Saved entries
* * * * * * *
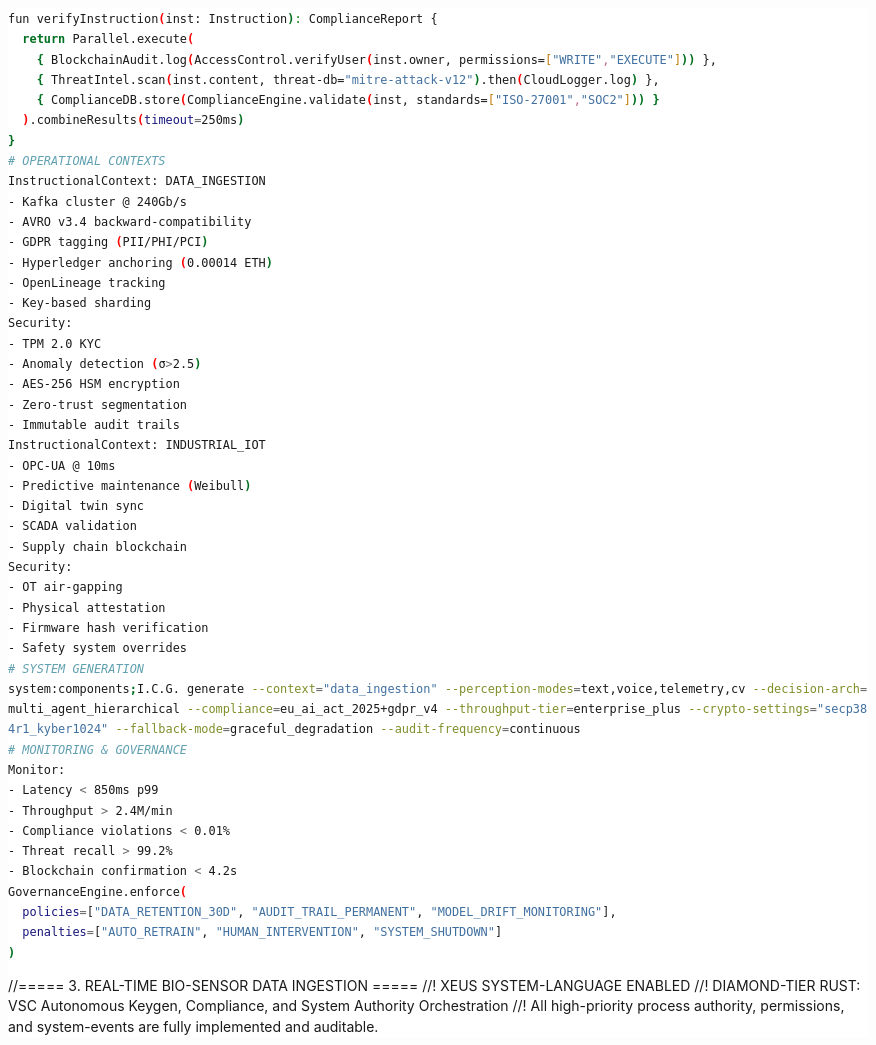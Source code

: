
 ```bash
fun verifyInstruction(inst: Instruction): ComplianceReport {
  return Parallel.execute(
    { BlockchainAudit.log(AccessControl.verifyUser(inst.owner, permissions=["WRITE","EXECUTE"])) },
    { ThreatIntel.scan(inst.content, threat-db="mitre-attack-v12").then(CloudLogger.log) },
    { ComplianceDB.store(ComplianceEngine.validate(inst, standards=["ISO-27001","SOC2"])) }
  ).combineResults(timeout=250ms)
}
# OPERATIONAL CONTEXTS
InstructionalContext: DATA_INGESTION
- Kafka cluster @ 240Gb/s
- AVRO v3.4 backward-compatibility
- GDPR tagging (PII/PHI/PCI)
- Hyperledger anchoring (0.00014 ETH)
- OpenLineage tracking
- Key-based sharding
Security:
- TPM 2.0 KYC
- Anomaly detection (σ>2.5)
- AES-256 HSM encryption
- Zero-trust segmentation
- Immutable audit trails
InstructionalContext: INDUSTRIAL_IOT
- OPC-UA @ 10ms
- Predictive maintenance (Weibull)
- Digital twin sync
- SCADA validation
- Supply chain blockchain
Security:
- OT air-gapping
- Physical attestation
- Firmware hash verification
- Safety system overrides
# SYSTEM GENERATION
system:components;I.C.G. generate --context="data_ingestion" --perception-modes=text,voice,telemetry,cv --decision-arch=multi_agent_hierarchical --compliance=eu_ai_act_2025+gdpr_v4 --throughput-tier=enterprise_plus --crypto-settings="secp384r1_kyber1024" --fallback-mode=graceful_degradation --audit-frequency=continuous
# MONITORING & GOVERNANCE
Monitor:
- Latency < 850ms p99
- Throughput > 2.4M/min
- Compliance violations < 0.01%
- Threat recall > 99.2%
- Blockchain confirmation < 4.2s
GovernanceEngine.enforce(
  policies=["DATA_RETENTION_30D", "AUDIT_TRAIL_PERMANENT", "MODEL_DRIFT_MONITORING"],
  penalties=["AUTO_RETRAIN", "HUMAN_INTERVENTION", "SYSTEM_SHUTDOWN"]
)
```
//===== 3. REAL-TIME BIO-SENSOR DATA INGESTION =====
//! XEUS SYSTEM-LANGUAGE ENABLED
//! DIAMOND-TIER RUST: VSC Autonomous Keygen, Compliance, and System Authority Orchestration
//! All high-priority process authority, permissions, and system-events are fully implemented and auditable.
* * * * * * *
[Task to complete]
Where a line in the records above contains the string "permissions", return that line.

[Answer box]
    { BlockchainAudit.log(AccessControl.verifyUser(inst.owner, permissions=["WRITE","EXECUTE"])) },
//! All high-priority process authority, permissions, and system-events are fully implemented and auditable.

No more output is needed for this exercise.